Activity:
The records sit below. Return every line in them that holds the word "referrerpolicy".
******************************
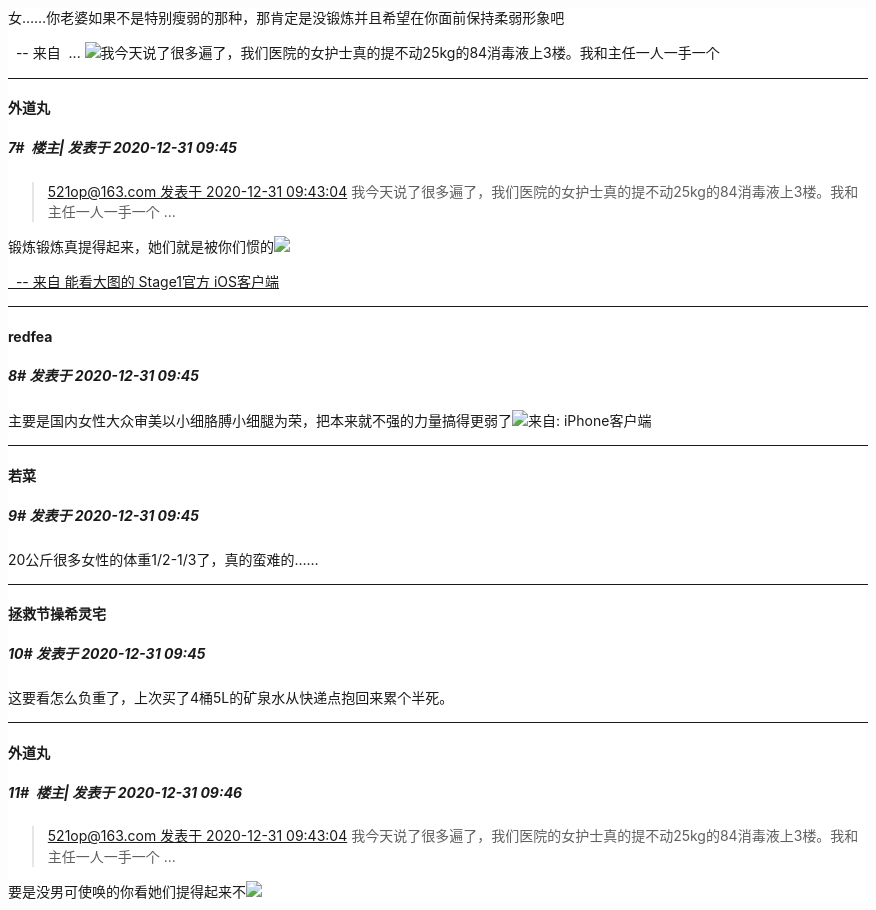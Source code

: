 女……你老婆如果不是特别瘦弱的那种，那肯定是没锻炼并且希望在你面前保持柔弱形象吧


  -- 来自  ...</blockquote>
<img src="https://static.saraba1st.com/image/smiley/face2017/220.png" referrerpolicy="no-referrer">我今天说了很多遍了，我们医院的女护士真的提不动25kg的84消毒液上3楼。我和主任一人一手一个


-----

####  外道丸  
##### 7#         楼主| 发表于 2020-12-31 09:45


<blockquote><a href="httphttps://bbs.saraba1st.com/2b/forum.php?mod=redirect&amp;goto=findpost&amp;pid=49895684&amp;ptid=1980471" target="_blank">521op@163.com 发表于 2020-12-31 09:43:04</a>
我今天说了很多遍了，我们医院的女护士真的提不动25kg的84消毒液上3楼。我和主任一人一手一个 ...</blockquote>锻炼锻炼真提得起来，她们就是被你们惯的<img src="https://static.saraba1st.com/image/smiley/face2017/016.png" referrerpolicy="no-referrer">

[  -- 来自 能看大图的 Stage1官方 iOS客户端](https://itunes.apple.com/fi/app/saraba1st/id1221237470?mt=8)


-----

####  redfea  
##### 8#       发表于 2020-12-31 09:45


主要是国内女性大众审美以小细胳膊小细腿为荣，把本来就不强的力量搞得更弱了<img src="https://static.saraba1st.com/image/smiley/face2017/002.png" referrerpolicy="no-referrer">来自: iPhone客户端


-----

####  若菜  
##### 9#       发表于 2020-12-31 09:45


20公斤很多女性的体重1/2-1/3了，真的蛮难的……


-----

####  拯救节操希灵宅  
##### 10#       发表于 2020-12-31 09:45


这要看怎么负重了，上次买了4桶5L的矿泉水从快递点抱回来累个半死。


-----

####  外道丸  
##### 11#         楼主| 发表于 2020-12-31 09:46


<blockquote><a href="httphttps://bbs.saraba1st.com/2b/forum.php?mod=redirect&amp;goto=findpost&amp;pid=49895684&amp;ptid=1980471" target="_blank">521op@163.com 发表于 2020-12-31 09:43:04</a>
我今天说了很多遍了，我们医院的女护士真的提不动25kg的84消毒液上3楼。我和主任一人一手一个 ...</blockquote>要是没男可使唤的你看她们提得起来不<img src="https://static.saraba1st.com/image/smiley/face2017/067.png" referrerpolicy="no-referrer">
******************************
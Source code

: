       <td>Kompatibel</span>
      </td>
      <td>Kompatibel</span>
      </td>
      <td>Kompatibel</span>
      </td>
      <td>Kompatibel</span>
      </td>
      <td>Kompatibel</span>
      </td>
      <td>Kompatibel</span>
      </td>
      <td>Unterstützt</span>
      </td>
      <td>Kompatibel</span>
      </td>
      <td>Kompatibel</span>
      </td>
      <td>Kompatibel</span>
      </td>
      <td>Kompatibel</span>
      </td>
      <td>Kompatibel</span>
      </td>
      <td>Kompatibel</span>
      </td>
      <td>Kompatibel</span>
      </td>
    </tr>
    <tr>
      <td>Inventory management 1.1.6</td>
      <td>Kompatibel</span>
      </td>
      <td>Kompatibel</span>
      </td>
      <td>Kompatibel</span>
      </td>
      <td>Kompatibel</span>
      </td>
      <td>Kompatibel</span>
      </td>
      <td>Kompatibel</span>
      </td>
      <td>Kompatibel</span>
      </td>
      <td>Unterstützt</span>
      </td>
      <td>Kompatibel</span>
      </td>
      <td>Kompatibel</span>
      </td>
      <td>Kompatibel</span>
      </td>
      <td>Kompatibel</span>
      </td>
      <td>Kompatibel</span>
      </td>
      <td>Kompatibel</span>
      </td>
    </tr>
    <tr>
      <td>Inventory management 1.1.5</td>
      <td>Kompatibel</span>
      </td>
******************************
Written solution:
<img src="https://static.saraba1st.com/image/smiley/face2017/220.png" referrerpolicy="no-referrer">我今天说了很多遍了，我们医院的女护士真的提不动25kg的84消毒液上3楼。我和主任一人一手一个
我今天说了很多遍了，我们医院的女护士真的提不动25kg的84消毒液上3楼。我和主任一人一手一个 ...</blockquote>锻炼锻炼真提得起来，她们就是被你们惯的<img src="https://static.saraba1st.com/image/smiley/face2017/016.png" referrerpolicy="no-referrer">
主要是国内女性大众审美以小细胳膊小细腿为荣，把本来就不强的力量搞得更弱了<img src="https://static.saraba1st.com/image/smiley/face2017/002.png" referrerpolicy="no-referrer">来自: iPhone客户端
我今天说了很多遍了，我们医院的女护士真的提不动25kg的84消毒液上3楼。我和主任一人一手一个 ...</blockquote>要是没男可使唤的你看她们提得起来不<img src="https://static.saraba1st.com/image/smiley/face2017/067.png" referrerpolicy="no-referrer">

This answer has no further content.